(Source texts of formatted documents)
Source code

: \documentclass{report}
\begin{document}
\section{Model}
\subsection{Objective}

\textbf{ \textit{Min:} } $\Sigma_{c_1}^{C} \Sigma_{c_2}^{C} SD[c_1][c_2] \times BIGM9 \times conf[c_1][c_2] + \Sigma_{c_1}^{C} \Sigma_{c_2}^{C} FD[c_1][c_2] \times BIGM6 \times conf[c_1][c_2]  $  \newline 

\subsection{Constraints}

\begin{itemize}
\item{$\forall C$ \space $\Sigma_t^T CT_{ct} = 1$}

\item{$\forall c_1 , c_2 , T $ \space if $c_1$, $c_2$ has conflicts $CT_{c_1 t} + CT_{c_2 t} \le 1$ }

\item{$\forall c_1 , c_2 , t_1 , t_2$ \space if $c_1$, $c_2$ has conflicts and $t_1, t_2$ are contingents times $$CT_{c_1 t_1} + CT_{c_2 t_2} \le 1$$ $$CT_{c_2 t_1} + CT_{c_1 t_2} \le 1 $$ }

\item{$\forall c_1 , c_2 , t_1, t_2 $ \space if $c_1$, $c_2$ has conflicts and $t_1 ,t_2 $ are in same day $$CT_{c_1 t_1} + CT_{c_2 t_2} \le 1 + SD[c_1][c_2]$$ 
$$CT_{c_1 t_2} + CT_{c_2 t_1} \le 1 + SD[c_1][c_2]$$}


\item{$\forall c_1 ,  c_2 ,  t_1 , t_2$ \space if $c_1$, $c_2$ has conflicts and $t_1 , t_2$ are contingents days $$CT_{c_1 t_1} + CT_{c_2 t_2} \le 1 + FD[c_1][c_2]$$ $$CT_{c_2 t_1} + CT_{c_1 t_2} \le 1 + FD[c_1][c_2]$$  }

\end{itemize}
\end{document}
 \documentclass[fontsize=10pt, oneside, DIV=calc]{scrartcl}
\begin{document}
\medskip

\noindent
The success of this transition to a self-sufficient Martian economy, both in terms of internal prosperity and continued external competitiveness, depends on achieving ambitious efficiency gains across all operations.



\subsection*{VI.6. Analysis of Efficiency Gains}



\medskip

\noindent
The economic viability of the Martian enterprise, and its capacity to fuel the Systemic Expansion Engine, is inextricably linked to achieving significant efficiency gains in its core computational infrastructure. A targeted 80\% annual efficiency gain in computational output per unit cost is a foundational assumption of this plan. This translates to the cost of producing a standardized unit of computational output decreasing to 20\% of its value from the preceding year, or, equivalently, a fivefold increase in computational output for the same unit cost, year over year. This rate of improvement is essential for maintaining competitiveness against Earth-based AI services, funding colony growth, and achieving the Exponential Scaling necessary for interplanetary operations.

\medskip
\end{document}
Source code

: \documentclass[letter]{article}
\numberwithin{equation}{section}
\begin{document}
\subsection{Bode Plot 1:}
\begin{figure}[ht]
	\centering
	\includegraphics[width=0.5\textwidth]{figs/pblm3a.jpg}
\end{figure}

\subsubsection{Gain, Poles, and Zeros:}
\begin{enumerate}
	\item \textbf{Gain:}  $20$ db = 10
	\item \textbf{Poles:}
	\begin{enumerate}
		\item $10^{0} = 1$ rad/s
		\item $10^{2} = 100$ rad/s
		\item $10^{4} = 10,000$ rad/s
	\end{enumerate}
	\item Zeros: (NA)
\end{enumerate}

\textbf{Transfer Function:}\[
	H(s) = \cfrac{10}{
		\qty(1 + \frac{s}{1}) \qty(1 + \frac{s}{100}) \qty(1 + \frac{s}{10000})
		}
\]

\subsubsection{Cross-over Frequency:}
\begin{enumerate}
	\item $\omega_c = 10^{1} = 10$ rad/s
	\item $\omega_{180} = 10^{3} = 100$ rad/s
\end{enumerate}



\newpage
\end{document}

• [WHAT YOU HAVE TO DO]
The answer consists of every line above in which the word "documentclass" occurs.

• [SOLUTION TO THIS EXERCISE]
: \documentclass{report}
 \documentclass[fontsize=10pt, oneside, DIV=calc]{scrartcl}
: \documentclass[letter]{article}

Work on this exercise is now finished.